I’ve had several posts protesting the selection of Florida over Michigan to play Ohio State in the BCS Championship game, but this is taking things a little too far in getting the state legislature involved:
Still angry over Michigan’s exclusion from the BCS national title football game, a pair of state lawmakers are calling for a playoff system.
Sens. Mark Schauer and Mike Bishop, the incoming Democratic and Republican leaders of the Senate, say subjectivity should be removed from a process that has financial and emotional repercussions. The pro-playoff resolution they introduced Thursday is purely symbolic.
“The BCS system is clearly not working and consumers in Michigan and around the country are paying a very real price,” said Schauer, D-Battle Creek.
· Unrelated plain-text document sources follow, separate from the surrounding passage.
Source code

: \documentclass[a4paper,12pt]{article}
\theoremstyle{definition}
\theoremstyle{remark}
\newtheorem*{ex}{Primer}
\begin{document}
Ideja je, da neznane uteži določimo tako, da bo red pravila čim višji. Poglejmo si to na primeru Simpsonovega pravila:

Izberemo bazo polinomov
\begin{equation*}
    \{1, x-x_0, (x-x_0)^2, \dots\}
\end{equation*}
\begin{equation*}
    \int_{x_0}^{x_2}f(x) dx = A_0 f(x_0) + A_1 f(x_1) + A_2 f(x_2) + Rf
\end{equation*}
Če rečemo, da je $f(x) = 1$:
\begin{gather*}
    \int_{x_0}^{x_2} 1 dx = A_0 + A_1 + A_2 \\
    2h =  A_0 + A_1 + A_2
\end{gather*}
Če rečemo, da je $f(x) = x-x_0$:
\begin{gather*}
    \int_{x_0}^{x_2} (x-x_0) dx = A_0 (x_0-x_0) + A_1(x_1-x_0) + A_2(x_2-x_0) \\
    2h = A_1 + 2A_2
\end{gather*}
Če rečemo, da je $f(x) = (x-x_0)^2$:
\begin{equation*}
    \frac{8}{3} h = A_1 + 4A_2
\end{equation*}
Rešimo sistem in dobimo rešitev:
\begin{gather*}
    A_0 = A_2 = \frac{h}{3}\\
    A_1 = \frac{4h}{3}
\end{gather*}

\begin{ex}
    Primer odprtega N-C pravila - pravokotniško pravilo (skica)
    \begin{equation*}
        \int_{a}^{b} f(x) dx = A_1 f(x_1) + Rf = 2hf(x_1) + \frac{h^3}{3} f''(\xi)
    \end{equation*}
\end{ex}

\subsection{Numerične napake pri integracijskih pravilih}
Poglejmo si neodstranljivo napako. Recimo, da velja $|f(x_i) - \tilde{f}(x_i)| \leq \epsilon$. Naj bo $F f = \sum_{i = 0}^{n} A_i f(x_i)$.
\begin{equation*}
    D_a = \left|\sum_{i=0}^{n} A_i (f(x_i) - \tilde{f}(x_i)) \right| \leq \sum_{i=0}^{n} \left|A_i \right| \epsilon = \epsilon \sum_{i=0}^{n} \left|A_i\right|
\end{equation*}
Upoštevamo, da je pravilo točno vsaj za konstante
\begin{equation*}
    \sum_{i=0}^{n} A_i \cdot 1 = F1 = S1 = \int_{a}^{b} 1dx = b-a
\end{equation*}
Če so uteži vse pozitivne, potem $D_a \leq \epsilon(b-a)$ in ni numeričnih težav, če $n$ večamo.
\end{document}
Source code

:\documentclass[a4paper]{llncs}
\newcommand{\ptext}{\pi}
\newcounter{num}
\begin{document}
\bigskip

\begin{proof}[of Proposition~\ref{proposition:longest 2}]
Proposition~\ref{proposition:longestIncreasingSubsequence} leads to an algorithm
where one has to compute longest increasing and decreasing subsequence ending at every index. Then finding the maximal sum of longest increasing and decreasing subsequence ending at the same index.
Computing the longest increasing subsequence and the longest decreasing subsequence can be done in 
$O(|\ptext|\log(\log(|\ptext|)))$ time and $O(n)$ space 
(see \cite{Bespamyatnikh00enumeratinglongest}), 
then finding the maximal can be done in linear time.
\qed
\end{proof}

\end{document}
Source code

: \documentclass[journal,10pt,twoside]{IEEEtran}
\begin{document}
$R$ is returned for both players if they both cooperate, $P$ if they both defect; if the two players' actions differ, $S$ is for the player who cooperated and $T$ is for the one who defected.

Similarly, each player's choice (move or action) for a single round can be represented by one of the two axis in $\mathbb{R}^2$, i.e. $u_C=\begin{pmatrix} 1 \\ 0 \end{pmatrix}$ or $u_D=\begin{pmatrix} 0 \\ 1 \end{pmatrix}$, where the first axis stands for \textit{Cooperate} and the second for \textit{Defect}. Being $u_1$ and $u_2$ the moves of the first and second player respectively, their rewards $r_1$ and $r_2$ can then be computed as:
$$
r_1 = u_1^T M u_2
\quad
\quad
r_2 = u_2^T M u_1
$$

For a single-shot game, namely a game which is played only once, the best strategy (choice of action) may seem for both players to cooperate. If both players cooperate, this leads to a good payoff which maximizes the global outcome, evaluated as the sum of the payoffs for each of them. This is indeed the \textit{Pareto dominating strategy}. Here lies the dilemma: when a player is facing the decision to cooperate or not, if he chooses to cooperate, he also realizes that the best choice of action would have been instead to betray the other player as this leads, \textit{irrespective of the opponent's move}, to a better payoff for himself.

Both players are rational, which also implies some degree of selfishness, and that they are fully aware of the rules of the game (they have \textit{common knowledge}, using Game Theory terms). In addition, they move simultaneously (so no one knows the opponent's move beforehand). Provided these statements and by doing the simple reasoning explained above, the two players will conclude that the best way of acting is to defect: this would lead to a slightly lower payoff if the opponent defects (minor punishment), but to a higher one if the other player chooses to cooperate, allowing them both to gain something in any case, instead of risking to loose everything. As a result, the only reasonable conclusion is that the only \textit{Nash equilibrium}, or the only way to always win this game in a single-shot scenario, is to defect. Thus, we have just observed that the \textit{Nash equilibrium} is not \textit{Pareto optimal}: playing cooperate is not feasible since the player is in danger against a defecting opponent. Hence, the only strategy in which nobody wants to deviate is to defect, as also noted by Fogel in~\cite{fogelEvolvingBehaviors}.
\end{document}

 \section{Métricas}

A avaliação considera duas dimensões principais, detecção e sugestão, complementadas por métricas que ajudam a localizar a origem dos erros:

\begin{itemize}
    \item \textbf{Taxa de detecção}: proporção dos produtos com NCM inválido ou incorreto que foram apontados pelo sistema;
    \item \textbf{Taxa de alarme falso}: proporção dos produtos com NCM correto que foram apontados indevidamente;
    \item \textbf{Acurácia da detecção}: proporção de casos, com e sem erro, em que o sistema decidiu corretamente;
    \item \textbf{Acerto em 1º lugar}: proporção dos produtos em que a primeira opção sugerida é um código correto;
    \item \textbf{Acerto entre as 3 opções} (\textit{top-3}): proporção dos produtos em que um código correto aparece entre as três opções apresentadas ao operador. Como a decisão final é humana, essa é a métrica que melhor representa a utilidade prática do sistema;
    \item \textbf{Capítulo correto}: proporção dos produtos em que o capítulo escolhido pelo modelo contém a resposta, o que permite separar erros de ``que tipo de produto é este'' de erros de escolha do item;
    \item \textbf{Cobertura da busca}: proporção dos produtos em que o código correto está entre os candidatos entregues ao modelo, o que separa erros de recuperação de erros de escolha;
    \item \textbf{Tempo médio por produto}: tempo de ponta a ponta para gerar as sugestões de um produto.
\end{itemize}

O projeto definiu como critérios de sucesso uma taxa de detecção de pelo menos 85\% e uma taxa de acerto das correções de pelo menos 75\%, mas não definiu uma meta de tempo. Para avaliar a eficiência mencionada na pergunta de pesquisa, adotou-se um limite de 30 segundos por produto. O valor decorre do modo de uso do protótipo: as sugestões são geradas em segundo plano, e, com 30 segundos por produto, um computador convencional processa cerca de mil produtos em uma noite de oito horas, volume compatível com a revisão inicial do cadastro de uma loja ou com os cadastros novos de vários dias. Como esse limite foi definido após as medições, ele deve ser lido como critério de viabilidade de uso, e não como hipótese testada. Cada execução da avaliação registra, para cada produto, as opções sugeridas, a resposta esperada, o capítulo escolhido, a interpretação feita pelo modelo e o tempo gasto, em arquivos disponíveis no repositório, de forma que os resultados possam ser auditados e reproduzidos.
He said the University of Michigan will lose out on at least $10 million for going to the Rose Bowl instead of the BCS championship game, along with a possible rise in enrollment and merchandise sales that come with a national title. One-loss Florida edged out one-loss Michigan for the No. 2 ranking and the chance to face undefeated Ohio State Jan. 8.
Bishop, a Rochester Republican and Michigan graduate, said the BCS “failed miserably” and a playoff is needed to prevent future “injustices.”
“The whole purpose of the BCS was to ensure a championship game between the best two teams in college football,” he said.
The resolution says that because Division I football programs are a significant public investment, schools and the public have the right to a sound system. It notes that other NCAA divisions have football playoffs.
Christine Brennan of USA Today writes that This BCS mess is downright silly. She could write a column on that even without the benefit of this latest silliness:
The reality is that this year, even the bowls with the real names: Rose, Sugar, Orange and Cotton, are meaningless. They’ll be fun, for sure, and they’ll make somebody a lot of money, but they won’t count for anything. Same with the BCS Championship Game Jan. 8. Yes, even that one is meaningless for anyone who values the grueling, and revealing, 2006 regular season in college football.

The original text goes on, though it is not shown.